5x pytorch performance increase on CPU, 1 thread #408

IntendedConsequence · 2023-12-19T08:43:48Z

IntendedConsequence
Dec 19, 2023

tl;dr: Smarter batching without splitting the whole audio. Use batch inference on steps up until and including the encoder, then use batch size of 1 for lstm and decoder, because the last two parts are the only ones that depend on state.

All that is without affecting precision at all, as would be the case with regular batching, where one would have to split the entire audio in multiple independent slices, where each slice would be processed using its own independent state. But if batching is only used on the graph up to encoder, you can still process the entire audio with a single state.

Longer version:
When I was looking inside the jit and onnx model internals, I noticed that the majority of the computation the model performs during inference does not depend on state (hn and cn inputs to lstm).

The model consists of roughly 6 steps:

feature_extractor
adaptive_normalization
first_layer
encoder
lstm
decoder

First 4 of those depend only on audio data, and only at the lstm step the state variables hn and cn are actually used and updated. This means that first 4 steps are easy to isolate and parallelize, and only the last 2 steps need to be computed sequentially.
Note: technically the decoder can also be batched, resulting in more speedups, but I didn't test that

While this is good news for GPU and multithreaded inference, I did not expect a 5x performance increase on a single thread.

Version: Silero VAD v3.1, 16kHz. Restored python code from .jit file (for implementing the model architecture in C/ggml)
Sample count: 1536
Pytorch version: 2.1-cpu

torch.set_grad_enabled(False)
torch.set_num_threads(1)
torch.set_num_interop_threads(1)

Batch size for first 4 steps: 32
Batch size for lstm and decoder: 1

Result: 600s of audio data is processed in 2-3 seconds.
And this is just using my restored pytorch silero code without any TorchScript, no jit.script or jit.trace at all.

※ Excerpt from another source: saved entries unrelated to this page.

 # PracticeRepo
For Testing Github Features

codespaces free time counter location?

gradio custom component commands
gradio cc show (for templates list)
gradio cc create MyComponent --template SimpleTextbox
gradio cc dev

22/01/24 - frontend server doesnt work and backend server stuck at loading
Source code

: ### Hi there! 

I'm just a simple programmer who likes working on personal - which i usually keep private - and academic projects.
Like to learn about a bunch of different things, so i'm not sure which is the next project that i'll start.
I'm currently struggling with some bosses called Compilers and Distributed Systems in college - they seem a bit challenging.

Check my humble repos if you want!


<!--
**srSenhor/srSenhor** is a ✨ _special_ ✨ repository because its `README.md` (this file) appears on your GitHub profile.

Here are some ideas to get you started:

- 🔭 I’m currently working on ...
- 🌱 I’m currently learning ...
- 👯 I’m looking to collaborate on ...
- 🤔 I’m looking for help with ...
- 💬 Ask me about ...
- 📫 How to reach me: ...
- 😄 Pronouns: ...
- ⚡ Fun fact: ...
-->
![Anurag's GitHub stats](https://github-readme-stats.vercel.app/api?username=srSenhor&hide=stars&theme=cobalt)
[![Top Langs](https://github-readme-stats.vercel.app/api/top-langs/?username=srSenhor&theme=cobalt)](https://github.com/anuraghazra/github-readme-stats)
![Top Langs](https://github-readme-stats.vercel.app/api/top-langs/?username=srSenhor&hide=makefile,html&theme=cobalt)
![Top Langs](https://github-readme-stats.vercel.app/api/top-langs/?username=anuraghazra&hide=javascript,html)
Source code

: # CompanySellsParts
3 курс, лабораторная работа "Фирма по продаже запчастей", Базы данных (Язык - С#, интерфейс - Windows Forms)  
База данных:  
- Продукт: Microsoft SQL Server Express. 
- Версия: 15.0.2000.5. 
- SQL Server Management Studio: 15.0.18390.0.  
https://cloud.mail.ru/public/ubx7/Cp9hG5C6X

Running the official v3.1 silero_vad.jit, batch_size=1 on the same 600s of audio data takes 10.4 seconds.

Batch size above 32 on my cpu doesn't result in much improvement.

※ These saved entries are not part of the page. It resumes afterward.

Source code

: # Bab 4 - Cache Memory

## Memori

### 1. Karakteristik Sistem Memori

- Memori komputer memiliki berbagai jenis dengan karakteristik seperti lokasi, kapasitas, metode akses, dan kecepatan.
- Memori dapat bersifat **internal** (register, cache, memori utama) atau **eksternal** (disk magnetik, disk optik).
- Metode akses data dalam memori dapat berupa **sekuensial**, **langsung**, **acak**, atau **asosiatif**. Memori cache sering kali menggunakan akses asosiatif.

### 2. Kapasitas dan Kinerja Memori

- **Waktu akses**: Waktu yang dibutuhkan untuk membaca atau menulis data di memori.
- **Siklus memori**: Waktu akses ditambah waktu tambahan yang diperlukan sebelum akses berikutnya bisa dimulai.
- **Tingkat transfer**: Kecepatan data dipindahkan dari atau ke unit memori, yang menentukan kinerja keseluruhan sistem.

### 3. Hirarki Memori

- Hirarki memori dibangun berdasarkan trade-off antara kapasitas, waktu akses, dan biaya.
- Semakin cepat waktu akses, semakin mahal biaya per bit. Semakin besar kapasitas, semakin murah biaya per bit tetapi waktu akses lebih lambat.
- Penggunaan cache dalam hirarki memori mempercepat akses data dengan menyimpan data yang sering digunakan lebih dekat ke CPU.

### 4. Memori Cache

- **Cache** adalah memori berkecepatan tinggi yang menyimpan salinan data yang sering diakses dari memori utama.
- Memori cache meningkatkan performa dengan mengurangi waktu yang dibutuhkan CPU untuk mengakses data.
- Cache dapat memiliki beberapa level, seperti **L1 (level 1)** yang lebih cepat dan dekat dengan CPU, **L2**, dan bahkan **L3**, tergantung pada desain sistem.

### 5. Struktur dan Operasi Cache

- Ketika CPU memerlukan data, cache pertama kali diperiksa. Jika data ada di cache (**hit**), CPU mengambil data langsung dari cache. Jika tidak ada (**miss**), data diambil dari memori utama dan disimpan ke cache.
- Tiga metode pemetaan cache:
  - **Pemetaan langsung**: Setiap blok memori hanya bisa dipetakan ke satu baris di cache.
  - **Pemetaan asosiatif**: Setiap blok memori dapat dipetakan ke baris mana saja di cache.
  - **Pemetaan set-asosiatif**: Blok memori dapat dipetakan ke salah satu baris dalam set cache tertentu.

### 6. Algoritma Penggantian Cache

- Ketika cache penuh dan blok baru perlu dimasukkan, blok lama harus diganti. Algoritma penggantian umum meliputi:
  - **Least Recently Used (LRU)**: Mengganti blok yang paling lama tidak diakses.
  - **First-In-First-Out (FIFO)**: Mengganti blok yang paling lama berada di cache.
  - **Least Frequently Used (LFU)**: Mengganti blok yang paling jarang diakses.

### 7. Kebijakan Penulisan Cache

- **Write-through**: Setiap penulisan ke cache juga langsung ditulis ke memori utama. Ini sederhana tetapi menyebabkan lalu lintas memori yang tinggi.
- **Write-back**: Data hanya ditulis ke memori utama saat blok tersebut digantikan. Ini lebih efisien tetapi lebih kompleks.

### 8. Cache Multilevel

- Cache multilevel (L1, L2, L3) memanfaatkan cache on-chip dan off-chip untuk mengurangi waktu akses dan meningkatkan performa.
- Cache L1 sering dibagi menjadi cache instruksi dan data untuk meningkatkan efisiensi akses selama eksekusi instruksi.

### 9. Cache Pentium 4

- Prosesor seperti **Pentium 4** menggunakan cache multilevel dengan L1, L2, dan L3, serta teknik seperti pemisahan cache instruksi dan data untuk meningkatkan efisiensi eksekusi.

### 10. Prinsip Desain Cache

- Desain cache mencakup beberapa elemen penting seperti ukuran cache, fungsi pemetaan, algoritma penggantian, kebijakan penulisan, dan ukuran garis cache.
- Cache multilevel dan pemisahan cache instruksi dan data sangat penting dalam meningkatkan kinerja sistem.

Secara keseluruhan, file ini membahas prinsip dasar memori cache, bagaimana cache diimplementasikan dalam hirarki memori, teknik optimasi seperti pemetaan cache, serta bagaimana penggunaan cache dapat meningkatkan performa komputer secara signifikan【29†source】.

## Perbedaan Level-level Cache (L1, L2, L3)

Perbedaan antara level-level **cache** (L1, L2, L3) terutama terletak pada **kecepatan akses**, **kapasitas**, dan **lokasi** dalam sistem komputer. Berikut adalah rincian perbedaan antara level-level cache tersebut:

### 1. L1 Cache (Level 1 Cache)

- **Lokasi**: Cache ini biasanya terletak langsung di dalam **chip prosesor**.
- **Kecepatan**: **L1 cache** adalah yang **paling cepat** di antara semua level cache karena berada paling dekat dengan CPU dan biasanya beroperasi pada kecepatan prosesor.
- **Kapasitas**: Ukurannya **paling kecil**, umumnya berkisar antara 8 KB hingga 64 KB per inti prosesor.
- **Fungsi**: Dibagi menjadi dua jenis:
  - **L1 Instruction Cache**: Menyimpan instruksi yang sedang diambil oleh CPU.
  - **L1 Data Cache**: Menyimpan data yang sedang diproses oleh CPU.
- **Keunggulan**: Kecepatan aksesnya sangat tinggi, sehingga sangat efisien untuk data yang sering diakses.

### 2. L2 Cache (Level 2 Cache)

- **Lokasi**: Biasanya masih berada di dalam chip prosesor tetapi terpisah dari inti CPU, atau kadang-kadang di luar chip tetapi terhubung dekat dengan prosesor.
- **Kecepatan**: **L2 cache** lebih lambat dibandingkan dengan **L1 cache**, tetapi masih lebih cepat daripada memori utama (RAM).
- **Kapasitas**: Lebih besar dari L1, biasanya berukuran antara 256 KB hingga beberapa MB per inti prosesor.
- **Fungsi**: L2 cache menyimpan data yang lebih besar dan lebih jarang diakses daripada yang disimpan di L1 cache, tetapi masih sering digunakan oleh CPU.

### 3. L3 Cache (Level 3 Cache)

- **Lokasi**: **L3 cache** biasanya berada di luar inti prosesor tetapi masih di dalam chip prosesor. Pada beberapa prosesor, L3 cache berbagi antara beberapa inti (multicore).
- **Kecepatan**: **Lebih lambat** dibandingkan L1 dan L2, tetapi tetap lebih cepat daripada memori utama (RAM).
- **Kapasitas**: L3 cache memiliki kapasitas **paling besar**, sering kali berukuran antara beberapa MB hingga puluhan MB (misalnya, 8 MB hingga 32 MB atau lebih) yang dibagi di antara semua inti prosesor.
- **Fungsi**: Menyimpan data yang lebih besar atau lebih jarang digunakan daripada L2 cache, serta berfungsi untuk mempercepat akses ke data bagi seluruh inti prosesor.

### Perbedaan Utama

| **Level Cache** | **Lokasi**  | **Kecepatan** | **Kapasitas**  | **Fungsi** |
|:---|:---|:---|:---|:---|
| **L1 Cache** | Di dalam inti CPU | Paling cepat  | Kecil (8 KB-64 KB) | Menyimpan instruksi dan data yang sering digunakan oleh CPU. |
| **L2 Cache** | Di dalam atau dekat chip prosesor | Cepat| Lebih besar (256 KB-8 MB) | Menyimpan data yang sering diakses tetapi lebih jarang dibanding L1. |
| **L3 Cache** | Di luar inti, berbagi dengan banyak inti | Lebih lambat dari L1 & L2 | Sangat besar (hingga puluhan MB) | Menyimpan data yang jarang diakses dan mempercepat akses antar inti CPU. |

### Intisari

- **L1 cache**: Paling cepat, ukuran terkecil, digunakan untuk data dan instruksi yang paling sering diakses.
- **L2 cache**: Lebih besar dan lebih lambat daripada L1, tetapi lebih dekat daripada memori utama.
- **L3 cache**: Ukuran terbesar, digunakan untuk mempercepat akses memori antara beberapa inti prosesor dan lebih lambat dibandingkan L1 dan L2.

I didn't look at V4 internals closely, but if the lstm is still near the bottom of the graph, the preceding steps can probably benefit from batching too.
I also didn't test what effect this kind of batching have on onnx model inference, and I didn't conduct any GPU/CUDA tests.

IntendedConsequence · 2023-12-19T10:46:31Z

IntendedConsequence
Dec 19, 2023
Author

UPD: onnx < 1s
I did a very quick and dirty test with exported onnx of the restored pytorch code with hardcoded batch size 32 for the non-lstm steps, and the same 600s of audio data are being processed in a little less than a second. CPU, 1 thread, and using python's onnxruntime bindings.
If these results aren't a fluke, it would make it 600x realtime processing speed. It's also more than twice as fast as using the official .onnx v3.1 model from pure C, which processes the same audio data in about 2s.

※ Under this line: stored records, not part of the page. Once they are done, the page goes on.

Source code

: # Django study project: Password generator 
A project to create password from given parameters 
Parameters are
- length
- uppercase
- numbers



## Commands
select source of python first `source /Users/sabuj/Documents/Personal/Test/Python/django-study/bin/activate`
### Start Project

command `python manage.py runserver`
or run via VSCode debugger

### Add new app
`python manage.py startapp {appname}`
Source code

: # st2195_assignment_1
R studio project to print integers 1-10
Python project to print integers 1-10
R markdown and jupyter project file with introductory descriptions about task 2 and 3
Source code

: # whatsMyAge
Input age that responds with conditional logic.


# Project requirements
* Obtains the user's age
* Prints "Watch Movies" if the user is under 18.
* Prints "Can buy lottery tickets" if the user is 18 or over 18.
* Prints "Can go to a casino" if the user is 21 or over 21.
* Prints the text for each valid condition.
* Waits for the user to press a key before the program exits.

P.S. Admittedly this was a very fast proof of concept test, so I may have screwed something up, even though result probabilities are all within 2e-6 compared to the reference probabilities.

3 replies

IntendedConsequence Apr 26, 2024
Author

UPD: onnx CPU 800x up to 1240x speed
I've tweaked the onnx model a bit since, it supports dynamic batching now.

These were constant in my tests:

Sample count per chunk = 1536
Batch size = 96
SetInterOpNumThreads = 1

With SetIntraOpNumThreads of 1, through onnxruntime C api, I could get silero model process 5071 seconds of PCM 16-bit 16kHz audio in just under 6.4 seconds, giving about 800x processing speed.

Increasing SetIntraOpNumThreads to 4 boosts processing speed up to 1240x, taking less than 4.1 seconds to process the same audio.

This is a best case scenario though, when the audio was decoded, mixed and resampled into the required format ahead of time. If I decode opus-encoded audio with ffmpeg and pipe the output to the vad utility, the speed is bottlenecked by the decode speed and falls to ~340x. Also do note, these measurements were made on AMD 5950x.

I've switched to this modified onnx model and been testing it in daily use for months, and so far it seems to run just fine.

If anyone wants to test this modified onnx model, I'm attaching it. No guarantees though, not even that it'll work on your setup, YMMV =)

The input and output names should be the same, the only difference is that "input" shape is now [B, 1536], so 1536 samples is hardcoded because this is the sample count that I was using historically, and "output"'s first axis will also correspond to B. I never tried other sample input counts though, and I don't know if restoring the original variable sample count support would hurt performance.

Also the modified onnx model is onnx V8, while the original silero 3.1 is onnx v6. This is just what the default torch 2.1.1 exported, not a deliberate choice. I also ran it through an onnx simplifier and optimizer at https://convertmodel.com

silero_restored_v3.1_16k_v2_dyn-sim.zip

dgoryeo Apr 26, 2024

@IntendedConsequence , any guidance / sample code on how the silero model can be used? Thanks!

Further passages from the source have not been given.